Les chasseurs et les bergers iakoutes, bouriates ou d’autres ethnies sibériennes, sans autres armes que leurs lances et leurs flèches en os, respectaient et admiraient le tigre comme le roi des bêtes sauvages. Pour leurs chamanes, il demeurait un animal sacré, à la fois dieu tutélaire et démon, et la plus grande preuve de courage d’un homme était de partir seul en chasser un.
Puis l’homme blanc est arrivé, avec ses armes à feu. Et l’argent, et l’alcool. Et les chasseurs de peaux.
Attirés par le prix qu’atteignait le précieux manteau noir et blanc de ces dieux, les tireurs mercenaires venus du monde entier et les fils à demi civilisés de ces mêmes tribus sibériennes qui les révéraient tant ont décimé de façon impressionnante la population de tigres de Sibérie, qui n’était déjà pas bien importante. Les directeurs de zoos, pour lesquels la présence, dans leurs cages, de l’immense félin faisait tellement bonne presse et attirait tant de public, se sont chargés du reste. Aucune législation protectrice n’a pu empêcher le désastre.
Au début du XXIe siècle, les cinquante-quatre tigres de Sibérie restants vivaient en captivité dans les différents parcs zoologiques et réserves privées de la planète. Chacun d’entre eux valait des centaines de milliers de dollars.
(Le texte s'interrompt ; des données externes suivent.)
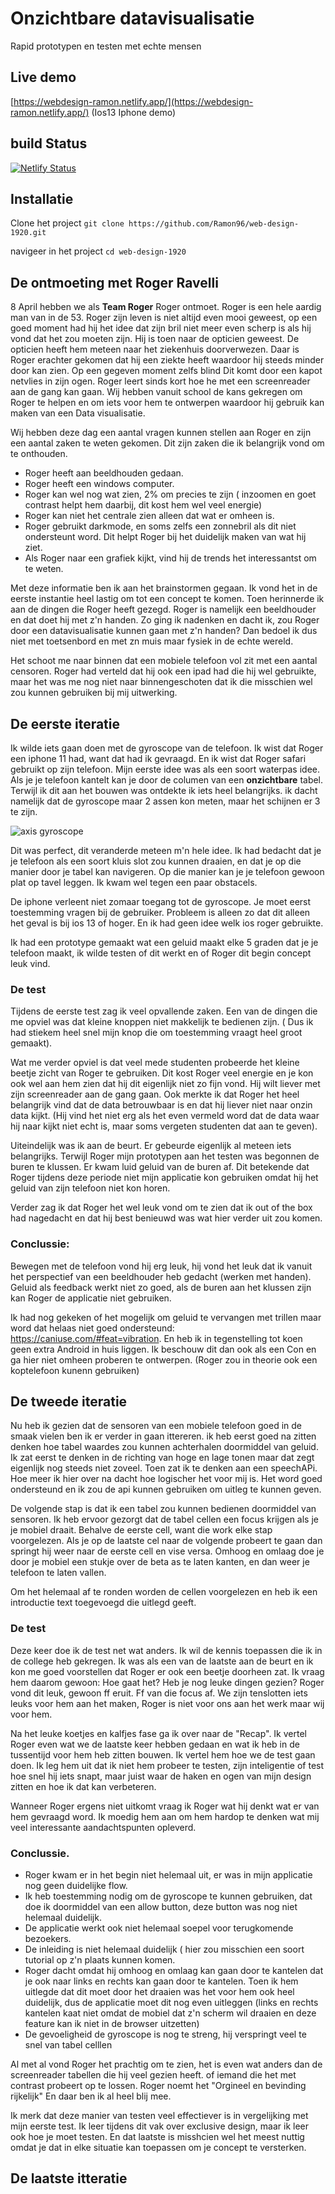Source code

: # Onzichtbare datavisualisatie
Rapid prototypen en testen met echte mensen

## Live demo 
[https://webdesign-ramon.netlify.app/](https://webdesign-ramon.netlify.app/) (Ios13 Iphone demo)


## build Status
[![Netlify Status](https://api.netlify.com/api/v1/badges/70e8c292-b24c-4507-b5c6-d77aa6083cb7/deploy-status)](https://app.netlify.com/sites/webdesign-ramon/deploys)

## Installatie
Clone het project
`
git clone https://github.com/Ramon96/web-design-1920.git
`

navigeer in het project
`
cd web-design-1920
`

## De ontmoeting met Roger Ravelli
8 April hebben we als **Team Roger** Roger ontmoet. Roger is een hele aardig man van in de 53. 
Roger zijn leven is niet altijd even mooi geweest, op een goed moment had hij het idee dat zijn bril niet meer even scherp is als hij vond dat het zou moeten zijn. Hij is toen naar de opticien geweest. De opticien heeft hem meteen naar het ziekenhuis doorverwezen. Daar is Roger erachter gekomen dat hij een ziekte heeft waardoor hij steeds minder door kan zien. Op een gegeven moment zelfs blind Dit komt door een kapot netvlies in zijn ogen. Roger leert sinds kort hoe he met een screenreader aan de gang kan gaan. Wij hebben vanuit school de kans gekregen om Roger te helpen en om iets voor hem te ontwerpen waardoor hij gebruik kan maken van een Data visualisatie. 

Wij hebben deze dag een aantal vragen kunnen stellen aan Roger en zijn een aantal zaken te weten gekomen. 
Dit zijn zaken die ik belangrijk vond om te onthouden.

- Roger heeft aan beeldhouden gedaan.
- Roger heeft een windows computer.
- Roger kan wel nog wat zien, 2% om precies te zijn ( inzoomen en goet contrast helpt hem daarbij, dit kost hem wel veel energie)
- Roger kan niet het centrale zien alleen dat wat er omheen is.
- Roger gebruikt darkmode, en soms zelfs een zonnebril als dit niet ondersteunt word. Dit helpt Roger bij het duidelijk maken van wat hij ziet.
- Als Roger naar een grafiek kijkt, vind hij de trends het interessantst om te weten.

Met deze informatie ben ik aan het brainstormen gegaan. Ik vond het in de eerste instantie heel lastig om tot een concept te komen. Toen herinnerde ik aan de dingen die Roger heeft gezegd. Roger is namelijk een beeldhouder en dat doet hij met z'n handen. Zo ging ik nadenken en dacht ik, zou Roger door een datavisualisatie kunnen gaan met z'n handen? Dan bedoel ik dus niet met toetsenbord en met zn muis maar fysiek in de echte wereld. 

Het schoot me naar binnen dat een mobiele telefoon vol zit met een aantal censoren. Roger had verteld dat hij ook een ipad had die hij wel gebruikte, maar het was me nog niet naar binnengeschoten dat ik die misschien wel zou kunnen gebruiken bij mij uitwerking.

## De eerste iteratie
Ik wilde iets gaan doen met de gyroscope van de telefoon. Ik wist dat Roger een iphone 11 had, want dat had ik gevraagd. En ik wist dat Roger safari gebruikt op zijn telefoon. Mijn eerste idee was als een soort waterpas idee. Als je je telefoon kantelt kan je door de columen van een **onzichtbare** tabel. Terwijl ik dit aan het bouwen was ontdekte ik iets heel belangrijks. ik dacht namelijk dat de gyroscope maar 2 assen kon meten, maar het schijnen er 3 te zijn.

![axis gyroscope](https://newnow.co/wp-content/uploads/2017/02/device-alpha-beta-gamma.png)

Dit was perfect, dit veranderde meteen m'n hele idee. 
Ik had bedacht dat je je telefoon als een soort kluis slot zou kunnen draaien, en dat je op die manier door je tabel kan navigeren. Op die manier kan je je telefoon gewoon plat op tavel leggen. Ik kwam  wel tegen een paar obstacels.

De iphone verleent niet zomaar toegang tot de gyroscope. Je moet eerst toestemming vragen bij de gebruiker. Probleem is alleen zo dat dit alleen het geval is bij ios 13 of hoger. En ik had geen idee welk ios roger gebruikte.

Ik had een prototype gemaakt wat een geluid maakt elke 5 graden dat je je telefoon maakt, ik wilde testen of dit werkt en of Roger dit begin concept leuk vind.

### De test
Tijdens de eerste test zag ik veel opvallende zaken. Een van de dingen die me opviel was dat kleine knoppen niet makkelijk te bedienen zijn. ( Dus ik had stiekem heel snel mijn knop die om toestemming vraagt heel groot gemaakt).

Wat me verder opviel is dat veel mede studenten probeerde het kleine beetje zicht van Roger te gebruiken. Dit kost Roger veel energie en je kon ook wel aan hem zien dat hij dit eigenlijk niet zo fijn vond. Hij wilt liever met zijn screenreader aan de gang gaan. Ook merkte ik dat Roger het heel belangrijk vind dat de data betrouwbaar is en dat hij liever niet naar onzin data kijkt. (Hij vind het niet erg als het even vermeld word dat de data waar hij naar kijkt niet echt is, maar soms vergeten studenten dat aan te geven). 

Uiteindelijk was ik aan de beurt. Er gebeurde eigenlijk al meteen iets belangrijks. 
Terwijl Roger mijn prototypen aan het testen was begonnen de buren te klussen. Er kwam luid geluid van de buren af. Dit betekende dat Roger tijdens deze periode niet mijn applicatie kon gebruiken omdat hij het geluid van zijn telefoon niet kon horen. 

Verder zag ik dat Roger het wel leuk vond om te zien dat ik out of the box had nagedacht en dat hij best benieuwd was wat hier verder uit zou komen.

### Conclussie:
Bewegen met de telefoon vond hij erg leuk, hij vond het leuk dat ik vanuit het perspectief van een beeldhouder heb gedacht (werken met handen). Geluid als feedback werkt niet zo goed, als de buren aan het klussen zijn kan Roger de applicatie niet gebruiken.

Ik had nog gekeken of het mogelijk om geluid te vervangen met trillen maar word dat helaas niet goed ondersteund: https://caniuse.com/#feat=vibration. En heb ik in tegenstelling tot koen geen extra Android in huis liggen. Ik beschouw dit dan ook als een Con en ga hier niet omheen proberen te ontwerpen. (Roger zou in theorie ook een koptelefoon kunenn gebruiken)

## De tweede iteratie
Nu heb ik gezien dat de sensoren van een mobiele telefoon goed in de smaak vielen ben ik er verder in gaan ittereren.
ik heb eerst goed na zitten denken hoe tabel waardes zou kunnen achterhalen doormiddel van geluid. Ik zat eerst te denken in de richting van hoge en lage tonen maar dat zegt eigenlijk nog steeds niet zoveel. Toen zat ik te denken aan een speechAPi. Hoe meer ik hier over na dacht hoe logischer het voor mij is. Het word goed ondersteund en ik zou de api kunnen gebruiken om uitleg te kunnen geven. 

De volgende stap is dat ik een tabel zou kunnen bedienen doormiddel van sensoren. Ik heb ervoor gezorgt dat de tabel cellen een focus krijgen als je je mobiel draait. Behalve de eerste cell, want die work elke stap voorgelezen. Als je op de laatste cel naar de volgende probeert te gaan dan springt hij weer naar de eerste cell en vise versa. Omhoog en omlaag doe je door je mobiel een stukje over de beta as te laten kanten, en dan weer je telefoon te laten vallen. 

Om het helemaal af te ronden worden de cellen voorgelezen en heb ik een introductie text toegevoegd die uitlegd geeft.

### De test
Deze keer doe ik de test net wat anders. Ik wil de kennis toepassen die ik in de college heb gekregen. 
Ik was als een van de laatste aan de beurt en ik kon me goed voorstellen dat Roger er ook een beetje doorheen zat. Ik vraag hem daarom gewoon: Hoe gaat het? Heb je nog leuke dingen gezien? 
Roger vond dit leuk, gewoon ff eruit. Ff van die focus af. We zijn tenslotten iets leuks voor hem aan het maken, Roger is niet voor ons aan het werk maar wij voor hem. 

Na het leuke koetjes en kalfjes fase ga ik over naar de "Recap". Ik vertel Roger even wat we de laatste keer hebben gedaan en wat ik heb in de tussentijd voor hem heb zitten bouwen. Ik vertel hem hoe we de test gaan doen. Ik leg hem uit dat ik niet hem probeer te testen, zijn inteligentie of test hoe snel hij iets snapt, maar juist waar de haken en ogen van mijn design zitten en hoe ik dat kan verbeteren. 

Wanneer Roger ergens niet uitkomt vraag ik Roger wat hij denkt wat er van hem gevraagd word. Ik moedig hem aan om hem hardop te denken wat mij veel interessante aandachtspunten opleverd. 

### Conclussie. 
- Roger kwam er in het begin niet helemaal uit, er was in mijn applicatie nog geen duidelijke flow.
- Ik heb toestemming nodig om de gyroscope te kunnen gebruiken, dat doe ik doormiddel van een allow button, deze button was nog niet helemaal duidelijk.
- De applicatie werkt ook niet helemaal soepel voor terugkomende bezoekers.
- De inleiding is niet helemaal duidelijk ( hier zou misschien een soort tutorial op z'n plaats kunnen komen.
- Roger dacht omdat hij omhoog en omlaag kan gaan door te kantelen dat je ook naar links en rechts kan gaan door te kantelen. Toen ik hem uitlegde dat dit moet door het draaien was het voor hem ook heel duidelijk, dus de applicatie moet dit nog even uitleggen (links en rechts kantelen kaat niet omdat de mobiel dat z'n scherm wil draaien en deze feature kan ik niet in de browser uitzetten)
- De gevoeligheid de gyroscope is nog te streng, hij verspringt veel te snel van tabel celllen

Al met al vond Roger het prachtig om te zien, het is even wat anders dan de screenreader tabellen die hij veel gezien heeft. of iemand die het met contrast probeert op te lossen. Roger noemt het "Orgineel en bevinding rijkelijk" En daar ben ik al heel blij mee. 

Ik merk dat deze manier van testen veel effectiever is in vergelijking met mijn eerste test. Ik leer tijdens dit vak over exclusive design, maar ik leer ook hoe je moet testen. En dat laatste is misshcien wel het meest nuttig omdat je dat in elke situatie kan toepassen om je concept te versterken.

## De laatste itteratie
Puis le Contact a eu lieu…
Au cours de leur plan de restauration écologique, les xénoïdes ont croisé et cloné habilement les cinquante-quatre survivants, et au bout d’une vingtaine d’années la population de tigres de Sibérie s’élevait à plusieurs milliers. Bien que son patrimoine génétique se soit un peu appauvri, on pouvait considérer l’espèce comme sauvée.
Pourtant, la panthera tigris altaica continue d’avoir le statut d’espèce protégée. Chaque spécimen est soigneusement marqué à la naissance par un transmetteur-localisateur qui permet au département de Sécurité Planétaire de connaître sa position précise et son état de santé seconde par seconde, grâce aux satellites.
Et tant pis pour l’humain qui se risquerait à chasser l’un des précieux tigres blancs ! La sanction minimale, si l’on prouve qu’il existe des circonstances atténuantes comme l’auto-défense, est de deux années en reconditionnement corporel.
Les éleveurs locaux de rennes ont appris à tolérer les déprédations constantes de la surpopulation de grands félins comme un mal nécessaire. Ils s’arrangent pour ne pas conduire leurs troupeaux sur les zones de chasse des tigres et calculent une certaine marge de pertes en têtes de bétail qui seront inévitablement tuées.